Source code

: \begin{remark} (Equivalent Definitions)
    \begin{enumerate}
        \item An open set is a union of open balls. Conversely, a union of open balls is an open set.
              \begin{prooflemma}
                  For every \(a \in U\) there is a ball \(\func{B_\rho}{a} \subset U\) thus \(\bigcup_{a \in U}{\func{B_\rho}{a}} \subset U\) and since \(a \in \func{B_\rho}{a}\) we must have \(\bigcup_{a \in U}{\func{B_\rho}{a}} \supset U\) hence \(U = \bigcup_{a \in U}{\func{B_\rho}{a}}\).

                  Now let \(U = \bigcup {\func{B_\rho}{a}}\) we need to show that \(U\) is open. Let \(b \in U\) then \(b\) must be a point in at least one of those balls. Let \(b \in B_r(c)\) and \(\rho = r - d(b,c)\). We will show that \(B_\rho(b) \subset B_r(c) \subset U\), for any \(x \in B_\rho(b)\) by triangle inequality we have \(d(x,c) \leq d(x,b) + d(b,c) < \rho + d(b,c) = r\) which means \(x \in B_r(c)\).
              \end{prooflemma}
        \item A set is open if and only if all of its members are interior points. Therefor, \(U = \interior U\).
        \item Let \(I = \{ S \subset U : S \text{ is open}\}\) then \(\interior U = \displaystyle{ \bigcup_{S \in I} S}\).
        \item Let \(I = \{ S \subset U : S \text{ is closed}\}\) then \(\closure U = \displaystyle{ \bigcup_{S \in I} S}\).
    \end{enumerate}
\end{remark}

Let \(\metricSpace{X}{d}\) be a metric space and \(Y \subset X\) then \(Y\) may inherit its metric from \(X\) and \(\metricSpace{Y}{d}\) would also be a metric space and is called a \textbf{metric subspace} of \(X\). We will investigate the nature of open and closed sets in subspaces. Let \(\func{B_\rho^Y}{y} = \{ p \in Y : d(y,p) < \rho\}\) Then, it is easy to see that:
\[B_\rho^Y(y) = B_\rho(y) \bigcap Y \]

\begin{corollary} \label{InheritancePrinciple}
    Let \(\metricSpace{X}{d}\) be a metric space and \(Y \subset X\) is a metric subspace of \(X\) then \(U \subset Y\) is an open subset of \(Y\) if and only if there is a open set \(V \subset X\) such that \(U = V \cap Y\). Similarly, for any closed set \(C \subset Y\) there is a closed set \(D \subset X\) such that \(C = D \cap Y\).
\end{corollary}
= = = = =
◆ **DIRECTIONS**: All of the entries above need to be reproduced exactly.

◆ **TASK SOLUTION**:
Source code

: \begin{remark} (Equivalent Definitions)
    \begin{enumerate}
        \item An open set is a union of open balls. Conversely, a union of open balls is an open set.
              \begin{prooflemma}
                  For every \(a \in U\) there is a ball \(\func{B_\rho}{a} \subset U\) thus \(\bigcup_{a \in U}{\func{B_\rho}{a}} \subset U\) and since \(a \in \func{B_\rho}{a}\) we must have \(\bigcup_{a \in U}{\func{B_\rho}{a}} \supset U\) hence \(U = \bigcup_{a \in U}{\func{B_\rho}{a}}\).

                  Now let \(U = \bigcup {\func{B_\rho}{a}}\) we need to show that \(U\) is open. Let \(b \in U\) then \(b\) must be a point in at least one of those balls. Let \(b \in B_r(c)\) and \(\rho = r - d(b,c)\). We will show that \(B_\rho(b) \subset B_r(c) \subset U\), for any \(x \in B_\rho(b)\) by triangle inequality we have \(d(x,c) \leq d(x,b) + d(b,c) < \rho + d(b,c) = r\) which means \(x \in B_r(c)\).
              \end{prooflemma}
        \item A set is open if and only if all of its members are interior points. Therefor, \(U = \interior U\).
        \item Let \(I = \{ S \subset U : S \text{ is open}\}\) then \(\interior U = \displaystyle{ \bigcup_{S \in I} S}\).
        \item Let \(I = \{ S \subset U : S \text{ is closed}\}\) then \(\closure U = \displaystyle{ \bigcup_{S \in I} S}\).
    \end{enumerate}
\end{remark}

Let \(\metricSpace{X}{d}\) be a metric space and \(Y \subset X\) then \(Y\) may inherit its metric from \(X\) and \(\metricSpace{Y}{d}\) would also be a metric space and is called a \textbf{metric subspace} of \(X\). We will investigate the nature of open and closed sets in subspaces. Let \(\func{B_\rho^Y}{y} = \{ p \in Y : d(y,p) < \rho\}\) Then, it is easy to see that:
\[B_\rho^Y(y) = B_\rho(y) \bigcap Y \]

\begin{corollary} \label{InheritancePrinciple}
    Let \(\metricSpace{X}{d}\) be a metric space and \(Y \subset X\) is a metric subspace of \(X\) then \(U \subset Y\) is an open subset of \(Y\) if and only if there is a open set \(V \subset X\) such that \(U = V \cap Y\). Similarly, for any closed set \(C \subset Y\) there is a closed set \(D \subset X\) such that \(C = D \cap Y\).
\end{corollary}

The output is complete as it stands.